INFORMATION SHOWN: Begin
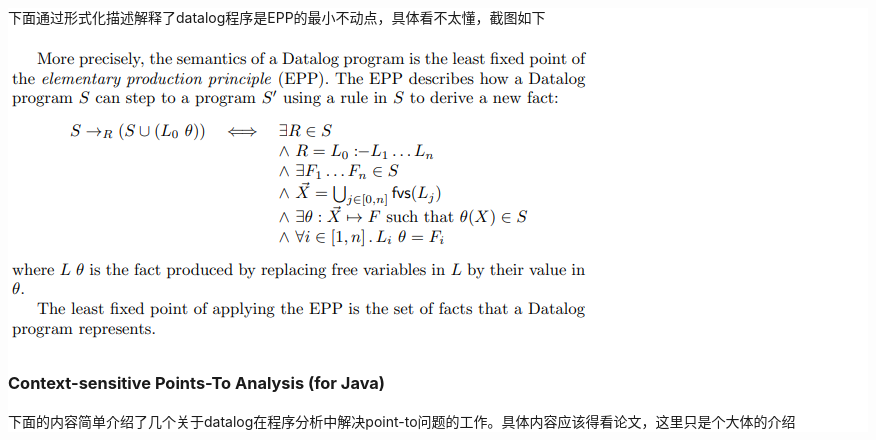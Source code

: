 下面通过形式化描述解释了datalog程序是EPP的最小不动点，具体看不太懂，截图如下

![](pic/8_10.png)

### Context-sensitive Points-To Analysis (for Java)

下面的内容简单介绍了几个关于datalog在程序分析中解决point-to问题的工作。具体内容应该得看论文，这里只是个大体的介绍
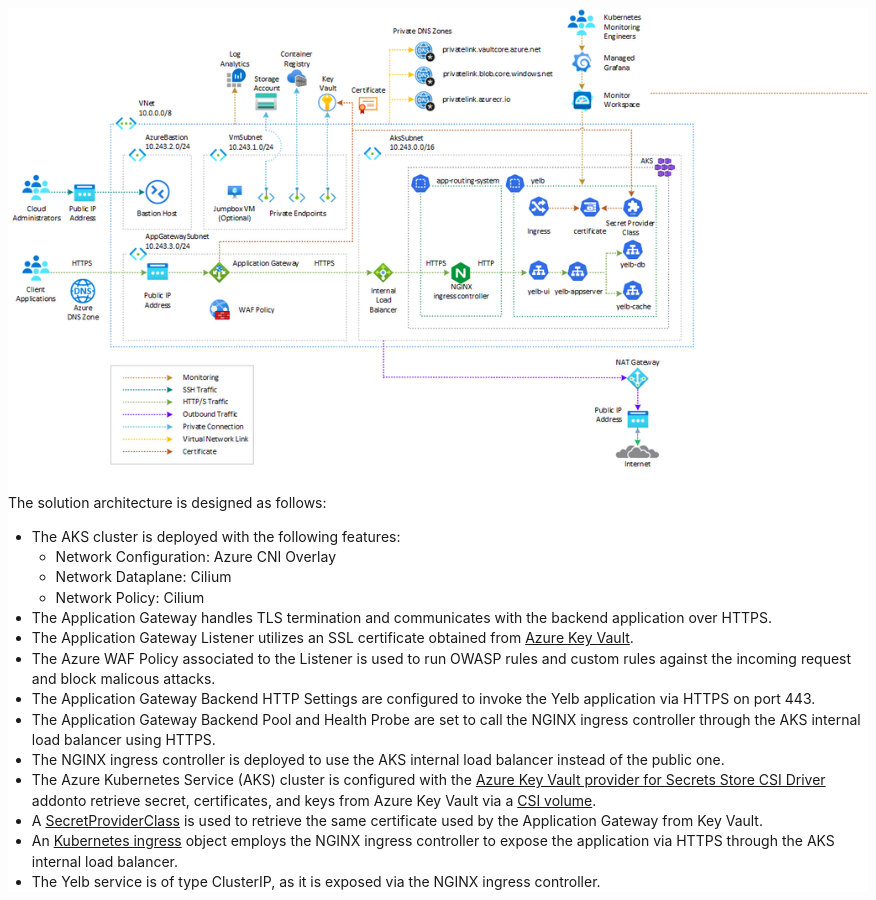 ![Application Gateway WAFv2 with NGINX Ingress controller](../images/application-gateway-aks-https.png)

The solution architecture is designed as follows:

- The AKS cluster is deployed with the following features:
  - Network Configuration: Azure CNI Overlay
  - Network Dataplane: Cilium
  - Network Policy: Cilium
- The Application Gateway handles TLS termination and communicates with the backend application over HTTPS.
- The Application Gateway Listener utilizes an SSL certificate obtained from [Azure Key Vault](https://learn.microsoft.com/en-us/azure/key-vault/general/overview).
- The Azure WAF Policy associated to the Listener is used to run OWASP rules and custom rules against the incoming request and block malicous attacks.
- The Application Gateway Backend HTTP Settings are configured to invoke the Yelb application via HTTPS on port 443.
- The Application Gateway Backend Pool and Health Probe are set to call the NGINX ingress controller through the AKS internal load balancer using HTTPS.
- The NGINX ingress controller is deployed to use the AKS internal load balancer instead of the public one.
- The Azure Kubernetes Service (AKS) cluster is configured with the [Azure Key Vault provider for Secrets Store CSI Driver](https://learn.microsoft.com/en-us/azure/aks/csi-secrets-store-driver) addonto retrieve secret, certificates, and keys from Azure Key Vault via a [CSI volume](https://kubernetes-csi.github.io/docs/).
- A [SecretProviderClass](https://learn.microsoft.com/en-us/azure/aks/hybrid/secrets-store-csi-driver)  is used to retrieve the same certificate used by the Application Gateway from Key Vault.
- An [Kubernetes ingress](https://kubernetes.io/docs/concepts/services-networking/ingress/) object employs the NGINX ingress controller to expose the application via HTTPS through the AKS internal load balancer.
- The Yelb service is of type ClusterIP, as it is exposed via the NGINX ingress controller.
INFORMATION SHOWN: End
### [TASK STATEMENT]
Could you reproduce the data above exactly, without its pictures?

### [RESPONSE TO THIS EXERCISE]
Source code

: 下面通过形式化描述解释了datalog程序是EPP的最小不动点，具体看不太懂，截图如下

![](pic/8_10.png)

### Context-sensitive Points-To Analysis (for Java)

下面的内容简单介绍了几个关于datalog在程序分析中解决point-to问题的工作。具体内容应该得看论文，这里只是个大体的介绍
 ![Application Gateway WAFv2 with NGINX Ingress controller](../images/application-gateway-aks-https.png)

The solution architecture is designed as follows:

- The AKS cluster is deployed with the following features:
  - Network Configuration: Azure CNI Overlay
  - Network Dataplane: Cilium
  - Network Policy: Cilium
- The Application Gateway handles TLS termination and communicates with the backend application over HTTPS.
- The Application Gateway Listener utilizes an SSL certificate obtained from [Azure Key Vault](https://learn.microsoft.com/en-us/azure/key-vault/general/overview).
- The Azure WAF Policy associated to the Listener is used to run OWASP rules and custom rules against the incoming request and block malicous attacks.
- The Application Gateway Backend HTTP Settings are configured to invoke the Yelb application via HTTPS on port 443.
- The Application Gateway Backend Pool and Health Probe are set to call the NGINX ingress controller through the AKS internal load balancer using HTTPS.
- The NGINX ingress controller is deployed to use the AKS internal load balancer instead of the public one.
- The Azure Kubernetes Service (AKS) cluster is configured with the [Azure Key Vault provider for Secrets Store CSI Driver](https://learn.microsoft.com/en-us/azure/aks/csi-secrets-store-driver) addonto retrieve secret, certificates, and keys from Azure Key Vault via a [CSI volume](https://kubernetes-csi.github.io/docs/).
- A [SecretProviderClass](https://learn.microsoft.com/en-us/azure/aks/hybrid/secrets-store-csi-driver)  is used to retrieve the same certificate used by the Application Gateway from Key Vault.
- An [Kubernetes ingress](https://kubernetes.io/docs/concepts/services-networking/ingress/) object employs the NGINX ingress controller to expose the application via HTTPS through the AKS internal load balancer.
- The Yelb service is of type ClusterIP, as it is exposed via the NGINX ingress controller.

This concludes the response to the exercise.